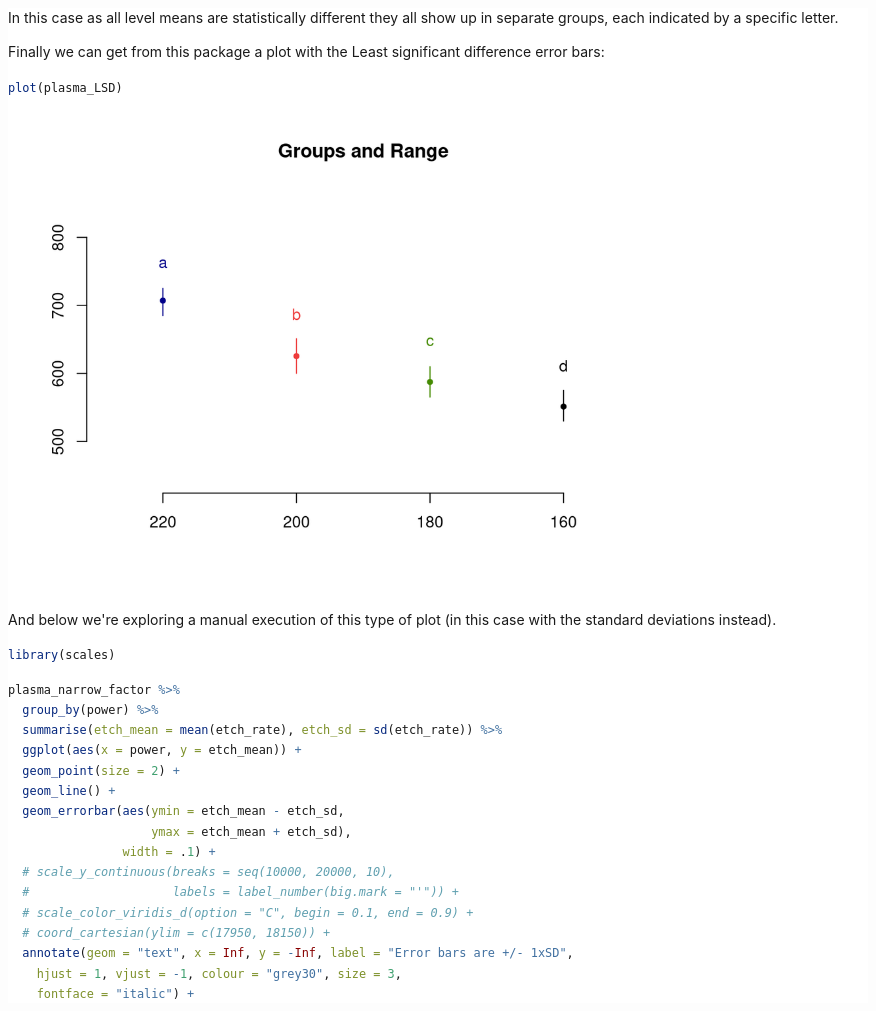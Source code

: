 In this case as all level means are statistically different they all show up in separate groups, each indicated by a specific letter.

Finally we can get from this package a plot with the Least significant difference error bars:


```r
plot(plasma_LSD)
```

<img src="one_factor_multiple_levels_files/figure-html/unnamed-chunk-30-1.png" width="672" />

And below we're exploring a manual execution of this type of plot (in this case with the standard deviations instead).


```r
library(scales)
```


```r
plasma_narrow_factor %>%
  group_by(power) %>%
  summarise(etch_mean = mean(etch_rate), etch_sd = sd(etch_rate)) %>%
  ggplot(aes(x = power, y = etch_mean)) +
  geom_point(size = 2) +
  geom_line() +
  geom_errorbar(aes(ymin = etch_mean - etch_sd, 
                    ymax = etch_mean + etch_sd),
                width = .1) +
  # scale_y_continuous(breaks = seq(10000, 20000, 10),
  #                    labels = label_number(big.mark = "'")) +
  # scale_color_viridis_d(option = "C", begin = 0.1, end = 0.9) +
  # coord_cartesian(ylim = c(17950, 18150)) +
  annotate(geom = "text", x = Inf, y = -Inf, label = "Error bars are +/- 1xSD", 
    hjust = 1, vjust = -1, colour = "grey30", size = 3, 
    fontface = "italic") +
```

* _EXERCISE GOAL_: Where the word "this" shows up in a line of the records above, count that line; then give the count by itself.

* _EXERCISE OUTPUT_: 3